En attendant le plan Hakkaoui

14% des SDF sont des jeunes filles. Souvent, il s’agit de mères célibataires qui ont donné naissance à quatre enfants en moyenne, eux aussi condamnés à connaître les affres de la rue, dont l’exploitation sexuelle et la drogue.

Notre enquête sur les jeunes femmes SDF fait froid dans le dos (voir pages 35 et 36). Selon les statistiques officielles datant du dernier sondage du HCP, le pays compte plus de 7 000 personnes dans la rue (elles sont bien plus nombreuses selon les associations), dont 2 000 recensées à Casablanca. On peut dire que le phénomène des SDF est mondial. Soit. Mais quand il s’agit de mineurs, c’est une affaire autrement plus grave. Selon les milieux associatifs, la moitié des SDF de la métropole sont des enfants et 14% des jeunes filles âgées de 12 à 18 ans. Souvent, il s’agit de mères célibataires qui ont donné naissance à quatre enfants en moyenne, eux aussi condamnés à connaître les affres de la rue, dont l’exploitation sexuelle et la drogue.

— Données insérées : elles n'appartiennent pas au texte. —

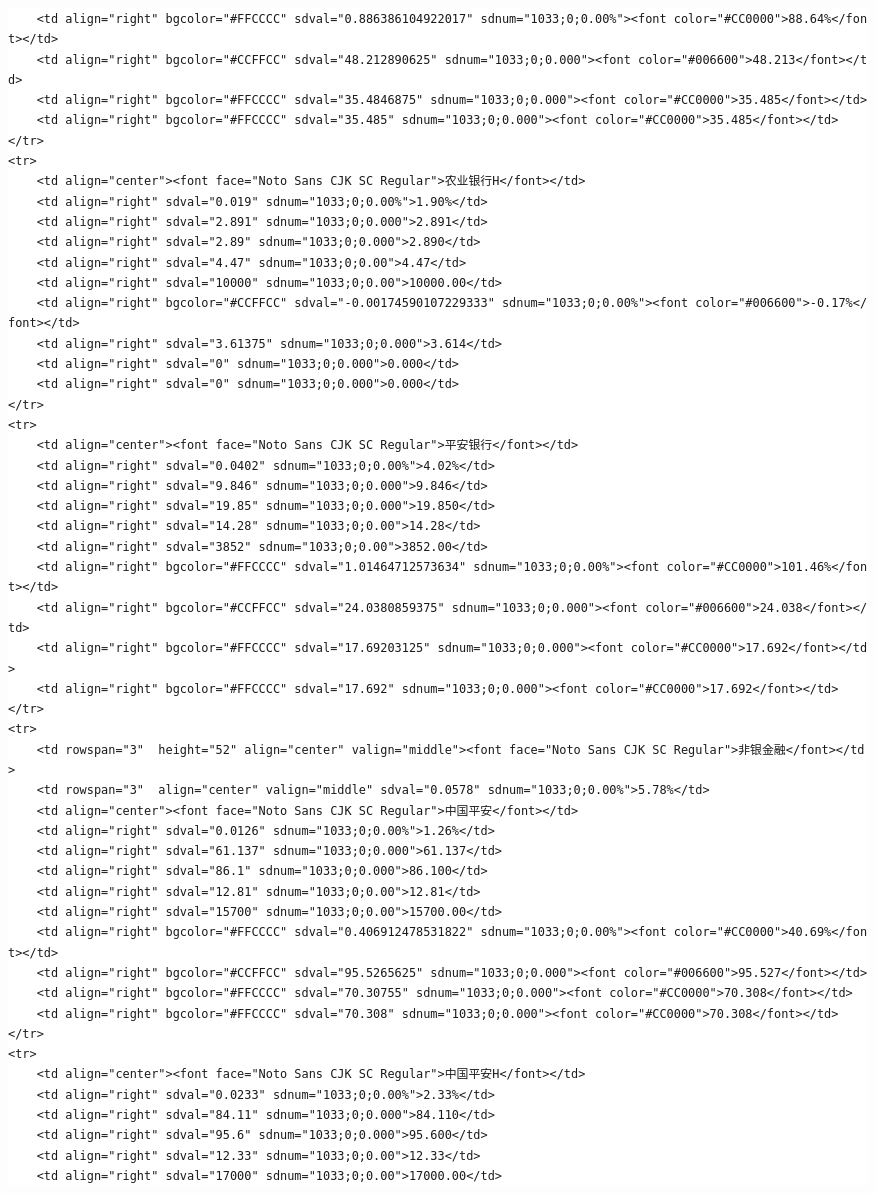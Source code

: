 		<td align="right" bgcolor="#FFCCCC" sdval="0.886386104922017" sdnum="1033;0;0.00%"><font color="#CC0000">88.64%</font></td>
		<td align="right" bgcolor="#CCFFCC" sdval="48.212890625" sdnum="1033;0;0.000"><font color="#006600">48.213</font></td>
		<td align="right" bgcolor="#FFCCCC" sdval="35.4846875" sdnum="1033;0;0.000"><font color="#CC0000">35.485</font></td>
		<td align="right" bgcolor="#FFCCCC" sdval="35.485" sdnum="1033;0;0.000"><font color="#CC0000">35.485</font></td>
	</tr>
	<tr>
		<td align="center"><font face="Noto Sans CJK SC Regular">农业银行H</font></td>
		<td align="right" sdval="0.019" sdnum="1033;0;0.00%">1.90%</td>
		<td align="right" sdval="2.891" sdnum="1033;0;0.000">2.891</td>
		<td align="right" sdval="2.89" sdnum="1033;0;0.000">2.890</td>
		<td align="right" sdval="4.47" sdnum="1033;0;0.00">4.47</td>
		<td align="right" sdval="10000" sdnum="1033;0;0.00">10000.00</td>
		<td align="right" bgcolor="#CCFFCC" sdval="-0.00174590107229333" sdnum="1033;0;0.00%"><font color="#006600">-0.17%</font></td>
		<td align="right" sdval="3.61375" sdnum="1033;0;0.000">3.614</td>
		<td align="right" sdval="0" sdnum="1033;0;0.000">0.000</td>
		<td align="right" sdval="0" sdnum="1033;0;0.000">0.000</td>
	</tr>
	<tr>
		<td align="center"><font face="Noto Sans CJK SC Regular">平安银行</font></td>
		<td align="right" sdval="0.0402" sdnum="1033;0;0.00%">4.02%</td>
		<td align="right" sdval="9.846" sdnum="1033;0;0.000">9.846</td>
		<td align="right" sdval="19.85" sdnum="1033;0;0.000">19.850</td>
		<td align="right" sdval="14.28" sdnum="1033;0;0.00">14.28</td>
		<td align="right" sdval="3852" sdnum="1033;0;0.00">3852.00</td>
		<td align="right" bgcolor="#FFCCCC" sdval="1.01464712573634" sdnum="1033;0;0.00%"><font color="#CC0000">101.46%</font></td>
		<td align="right" bgcolor="#CCFFCC" sdval="24.0380859375" sdnum="1033;0;0.000"><font color="#006600">24.038</font></td>
		<td align="right" bgcolor="#FFCCCC" sdval="17.69203125" sdnum="1033;0;0.000"><font color="#CC0000">17.692</font></td>
		<td align="right" bgcolor="#FFCCCC" sdval="17.692" sdnum="1033;0;0.000"><font color="#CC0000">17.692</font></td>
	</tr>
	<tr>
		<td rowspan="3"  height="52" align="center" valign="middle"><font face="Noto Sans CJK SC Regular">非银金融</font></td>
		<td rowspan="3"  align="center" valign="middle" sdval="0.0578" sdnum="1033;0;0.00%">5.78%</td>
		<td align="center"><font face="Noto Sans CJK SC Regular">中国平安</font></td>
		<td align="right" sdval="0.0126" sdnum="1033;0;0.00%">1.26%</td>
		<td align="right" sdval="61.137" sdnum="1033;0;0.000">61.137</td>
		<td align="right" sdval="86.1" sdnum="1033;0;0.000">86.100</td>
		<td align="right" sdval="12.81" sdnum="1033;0;0.00">12.81</td>
		<td align="right" sdval="15700" sdnum="1033;0;0.00">15700.00</td>
		<td align="right" bgcolor="#FFCCCC" sdval="0.406912478531822" sdnum="1033;0;0.00%"><font color="#CC0000">40.69%</font></td>
		<td align="right" bgcolor="#CCFFCC" sdval="95.5265625" sdnum="1033;0;0.000"><font color="#006600">95.527</font></td>
		<td align="right" bgcolor="#FFCCCC" sdval="70.30755" sdnum="1033;0;0.000"><font color="#CC0000">70.308</font></td>
		<td align="right" bgcolor="#FFCCCC" sdval="70.308" sdnum="1033;0;0.000"><font color="#CC0000">70.308</font></td>
	</tr>
	<tr>
		<td align="center"><font face="Noto Sans CJK SC Regular">中国平安H</font></td>
		<td align="right" sdval="0.0233" sdnum="1033;0;0.00%">2.33%</td>
		<td align="right" sdval="84.11" sdnum="1033;0;0.000">84.110</td>
		<td align="right" sdval="95.6" sdnum="1033;0;0.000">95.600</td>
		<td align="right" sdval="12.33" sdnum="1033;0;0.00">12.33</td>
		<td align="right" sdval="17000" sdnum="1033;0;0.00">17000.00</td>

Beaucoup deviennent SDF à leur tour en fuyant les orphelinats, les centres d’accueil malfamés ou les familles d’adoption. C’est dire la tragédie qui se joue sous nos yeux. Assez nouveau dans sa composante féminine, puisqu’il date de la fin des années 2000, le phénomène prend de l’ampleur et exige des actions urgentes et coordonnées. Chose qui fait défaut aujourd’hui. Le tant attendu «Projet de politique publique de l’intégration et de la protection de l’enfance» est en préparation depuis 2013. C’est lui qui devrait apporter des réponses concrètes à ce problème, mais à date d’aujourd’hui, il n’est pas encore bouclé et n’avance que très lentement, nos politiques ne prenant pas la pleine mesure de l’urgence de la situation.
Comme l’a tristement résumé une militante associative, une jeune femme dans la rue aujourd’hui c’est un bébé SDF neuf mois plus tard…Et si le ministère a besoin d’autres indicateurs alarmants pour faire bouger les choses, notons qu’un SDF sur trois est un handicapé et que 4% sont âgés de plus de 70 ans.